As one half of the viral “Barbenheimer” phenomenon, it isn’t shocking “Barbie” has performed well. And, standing on her own two feet, the doll’s incredible success is not unexpected at all.

“I’ve been in this game for 30 years and the Barbie and Barbenheimer phenomenon is as unprecedented as it was unpredictable,” said Paul Dergarabedian, senior media analyst at Comscore.

According to Dergarabedian, only about 50 films in history, unadjusted for inflation, have hit the billion-dollar mark.

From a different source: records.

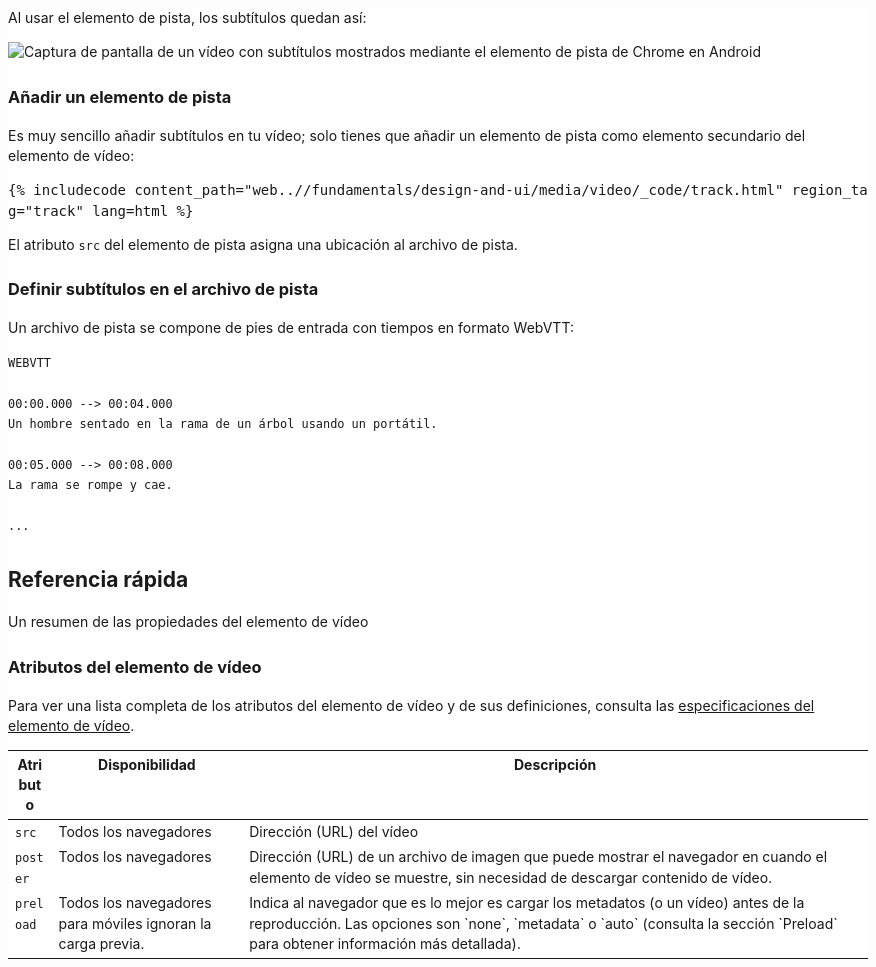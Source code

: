 Al usar el elemento de pista, los subtítulos quedan así:

 <img class="center" alt="Captura de pantalla de un vídeo con subtítulos mostrados mediante el elemento de pista de Chrome en Android" src="images/Chrome-Android-track-landscape-5x3.jpg">

### Añadir un elemento de pista

Es muy sencillo añadir subtítulos en tu vídeo; solo tienes que añadir un elemento de pista como elemento secundario del elemento de vídeo:

<pre class="prettyprint">
{% includecode content_path="web..//fundamentals/design-and-ui/media/video/_code/track.html" region_tag="track" lang=html %}
</pre>

El atributo `src` del elemento de pista asigna una ubicación al archivo de pista.

### Definir subtítulos en el archivo de pista

Un archivo de pista se compone de pies de entrada con tiempos en formato WebVTT:

    WEBVTT

    00:00.000 --> 00:04.000
    Un hombre sentado en la rama de un árbol usando un portátil.

    00:05.000 --> 00:08.000
    La rama se rompe y cae.

    ...


## Referencia rápida 




Un resumen de las propiedades del elemento de vídeo



### Atributos del elemento de vídeo

Para ver una lista completa de los atributos del elemento de vídeo y de sus definiciones, consulta las [especificaciones del elemento de vídeo](//www.w3.org/TR/html5/embedded-content-0.html#the-video-element).

<table class="mdl-data-table mdl-js-data-table">
  <thead>
      <th>Atributo</th>
      <th>Disponibilidad</th>
      <th>Descripción</th>
  </thead>
  <tbody>
    <tr>
      <td data-th="Attribute"><code>src</code></td>
      <td data-th="Availability">Todos los navegadores</td>
      <td data-th="Description">Dirección (URL) del vídeo</td>
    </tr>
    <tr>
      <td data-th="Attribute"><code>poster</code></td>
      <td data-th="Availability">Todos los navegadores</td>
      <td data-th="Description">Dirección (URL) de un archivo de imagen que puede mostrar el navegador en cuando el elemento de vídeo se muestre, sin necesidad de descargar contenido de vídeo.</td>
    </tr>
    <tr>
      <td data-th="Attribute"><code>preload</code></td>
      <td data-th="Availability">Todos los navegadores para móviles ignoran la carga previa.</td>
      <td data-th="Description">Indica al navegador que es lo mejor es cargar los metadatos (o un vídeo) antes de la reproducción. Las opciones son `none`, `metadata` o `auto` (consulta la sección `Preload` para obtener información más detallada). </td>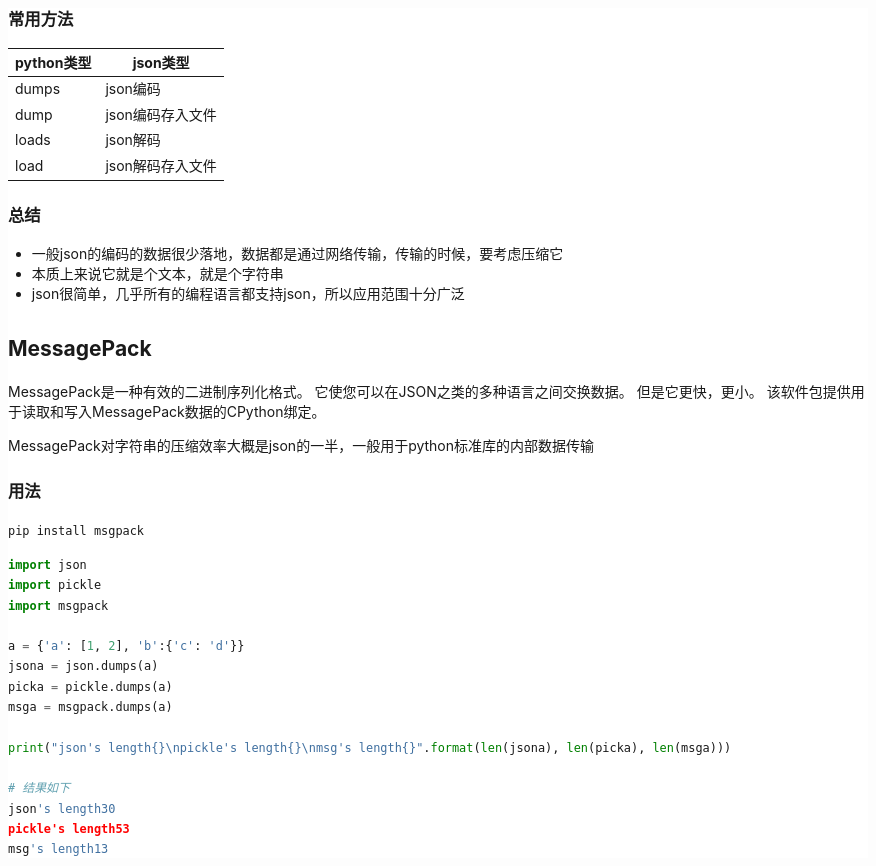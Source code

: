 
### 常用方法

| python类型 | json类型         |
| ---------- | ---------------- |
| dumps      | json编码         |
| dump       | json编码存入文件 |
| loads      | json解码         |
| load       | json解码存入文件 |


### 总结

- 一般json的编码的数据很少落地，数据都是通过网络传输，传输的时候，要考虑压缩它
- 本质上来说它就是个文本，就是个字符串
- json很简单，几乎所有的编程语言都支持json，所以应用范围十分广泛

## MessagePack

MessagePack是一种有效的二进制序列化格式。 它使您可以在JSON之类的多种语言之间交换数据。 但是它更快，更小。 该软件包提供用于读取和写入MessagePack数据的CPython绑定。



MessagePack对字符串的压缩效率大概是json的一半，一般用于python标准库的内部数据传输

### 用法

`pip install msgpack`

```python
import json
import pickle
import msgpack

a = {'a': [1, 2], 'b':{'c': 'd'}}
jsona = json.dumps(a)
picka = pickle.dumps(a)
msga = msgpack.dumps(a)

print("json's length{}\npickle's length{}\nmsg's length{}".format(len(jsona), len(picka), len(msga)))

# 结果如下
json's length30
pickle's length53
msg's length13
```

He added the movie’s marketing campaign was the first hint “Barbie” would be a box office smash. “The marketing campaign for ‘Barbie’ set into motion a chain of events that led to the word ‘Barbenheimer’ being added to the popular lexicon by virtue of its shared release date with ‘Oppenheimer,’ and that’s when we all knew something very special and unique was going to create a much bigger than expected outcome for the film not only for the opening weekend, but for its global run in theaters.”

Its global success was driven by box office sales in some of the world’s largest movie markets, including the United Kingdom, Mexico and Australia. The movie has been the No. 1 release in these markets every weekend since its release, according to tracking site Box Office Mojo.

“Barbie” also performed well in China, the second-largest market in the world and one that has becoming increasingly insular over the past few years. According to experts, franchise films like “Transformers,” “Fast and Furious,” and Marvel’s superhero movies tend to perform well with Chinese audiences. While “Barbie” is similar to “Transformers” in that it’s based on an existing toy, it’s “not an IP that generations of Chinese have grown up with, so you lack the intergenerational appeal that a film like ‘Barbie’ has in the United States,” said Michael Berry, director of UCLA’s Center for Chinese Studies.